Compute how many lines below contain the word "visualization" and respond with that number only.

(Beginning of TASK INPUTS)

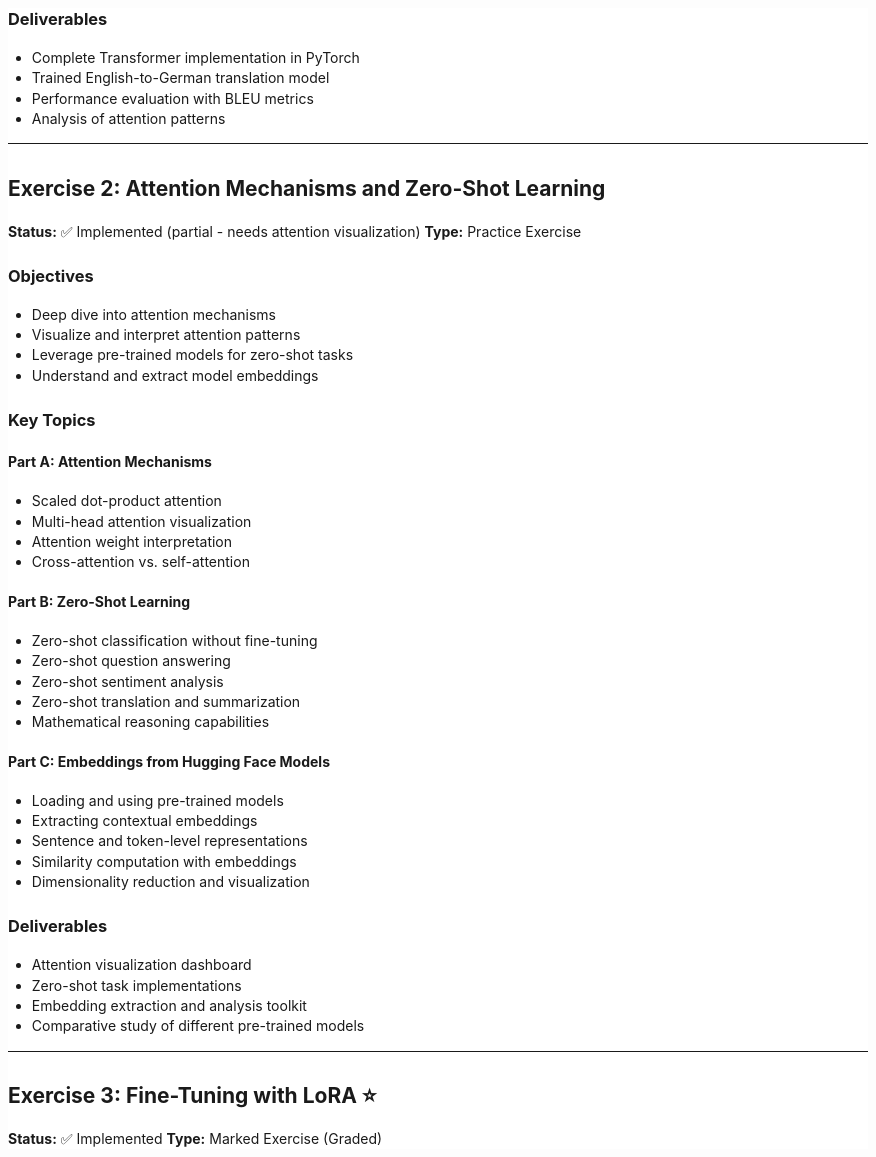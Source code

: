 ### Deliverables
- Complete Transformer implementation in PyTorch
- Trained English-to-German translation model
- Performance evaluation with BLEU metrics
- Analysis of attention patterns

---

## Exercise 2: Attention Mechanisms and Zero-Shot Learning
**Status:** ✅ Implemented (partial - needs attention visualization)
**Type:** Practice Exercise

### Objectives
- Deep dive into attention mechanisms
- Visualize and interpret attention patterns
- Leverage pre-trained models for zero-shot tasks
- Understand and extract model embeddings

### Key Topics
#### Part A: Attention Mechanisms
- Scaled dot-product attention
- Multi-head attention visualization
- Attention weight interpretation
- Cross-attention vs. self-attention

#### Part B: Zero-Shot Learning
- Zero-shot classification without fine-tuning
- Zero-shot question answering
- Zero-shot sentiment analysis
- Zero-shot translation and summarization
- Mathematical reasoning capabilities

#### Part C: Embeddings from Hugging Face Models
- Loading and using pre-trained models
- Extracting contextual embeddings
- Sentence and token-level representations
- Similarity computation with embeddings
- Dimensionality reduction and visualization

### Deliverables
- Attention visualization dashboard
- Zero-shot task implementations
- Embedding extraction and analysis toolkit
- Comparative study of different pre-trained models

---

## Exercise 3: Fine-Tuning with LoRA ⭐
**Status:** ✅ Implemented
**Type:** Marked Exercise (Graded)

(End of TASK INPUTS)

#### [TASK OUTPUT]
4